A new Health Canada document seems to open the door to the outdoor cultivation of marijuana, but GMP Securities analyst Martin Landry thinks the chances of that happening are low.
Earlier this week, Health Canada released a report called “Consultation on the Proposed Approach to the Regulation of Cannabis” that is intended to solicit public feedback ahead of the Canadian government bringing the proposed Cannabis Act into force no later than July 2018. Canada is expected to become the first G20 nation to legalize access to cannabis for recreational purposes.
“The proposed Cannabis Act would create a strict national framework for controlling the production, distribution, sale and possession of cannabis in Canada,” the document begins. “As part of this framework, Health Canada would be responsible for regulating production and setting standards for health and safety. The provinces and territories would oversee the distribution and sale of cannabis, subject to minimum federal conditions”.
Landry, in a research report Wednesday, said some of the proposals outlined in the paper were expected, such as plain packaging that limits the use of colours and fonts, and relaxed security requirements that implies cannabis will no longer be required to be stored in a high security vault.
But the analyst says the biggest surprise was the includion of proposed regulations around outdoor cultivation, a development he says could ultimately pressure prices because the capital expenditure requirements around growing outside are much lower.

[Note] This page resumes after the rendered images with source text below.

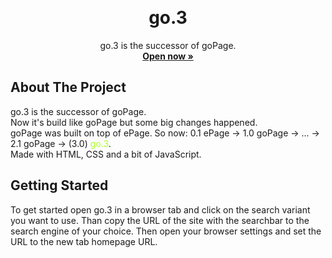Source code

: <!-- Improved compatibility of back to top link: See: https://github.com/othneildrew/Best-README-Template/pull/73 -->

<a id="readme-top"></a>

<!--
*** Thanks for checking out the Best-README-Template. If you have a suggestion
*** that would make this better, please fork the repo and create a pull request
*** or simply open an issue with the tag "enhancement".
*** Don't forget to give the project a star!
*** Thanks again! Now go create something AMAZING! :D
-->

<!-- PROJECT LOGO -->
<br />
<div align="center">
  <h1 align="center">go.3</h1>

  <p align="center">
    go.3 is the successor of goPage.
    <br />
    <a href="https://go3.mmmarco.de/"><strong>Open now »</strong></a>
    <br />
  </p>
</div>

## About The Project

go.3 is the successor of goPage.<br />
Now it's build like goPage but some big changes happened.<br />
goPage was built on top of ePage. So now: 0.1 ePage -> 1.0 goPage -> ...
-> 2.1 goPage -> (3.0) <span style="color: greenyellow">go.3</span>.<br/>
Made with HTML, CSS and a bit of JavaScript.

## Getting Started

To get started open go.3 in a browser tab and click on the search variant you want to use. Than copy the URL of the site with the searchbar to the search engine of your choice. Then open your browser settings and set the URL to the new tab homepage URL.
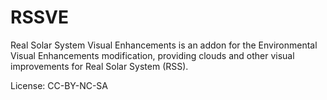 # RSSVE

Real Solar System Visual Enhancements is an addon for the Environmental Visual Enhancements modification, providing clouds and other visual improvements for Real Solar System (RSS).

License: CC-BY-NC-SA
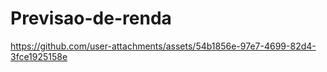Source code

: # Previsao-de-renda
 


https://github.com/user-attachments/assets/54b1856e-97e7-4699-82d4-3fce1925158e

That said, the regards the chances of outdoor cultivation making it to the final cut as low.
“The proposed regulations contain some changes which could have a drastic impact on the industry such as outdoor growing and CBD extracts from hemp,” the analyst explains. “However, the potential for outdoor growing to make it into the final document is low, in our view, given the difficulties and feasibility of implementing the current rules (security and quality) to outdoor growing. However, relaxed regulations on hemp farming could have a significant impact on prices of CBD extracts, a potential negative for all Canadian LPs.”
Landry says outdoor growing becoming approved is unlikely for three major reasons. First, he says securing outdoor sites could be challenging. Second, meeting the current stringent quality requirement under the Access to Cannabis for Medical Purposes Regulations act would be difficult, and lastly, there are huge potential hurdles with municipalities.
On the off chance that outdoor cultivation is allowed, Landry says existing LPs would still have a product quality advantage.
“Cultivating cannabis outdoors in Canada typically generates a lower quality dried flower product as compared to indoor production,” he notes. “This is due to the inability in an outdoor grow to effectively control the environment, one of the most important determinants of product quality. Hence in a scenario where outdoor production increases dried flower supplies, we believe resulting pricing pressure would likely be concentrated at the low-end of the dried flower product quality spectrum.”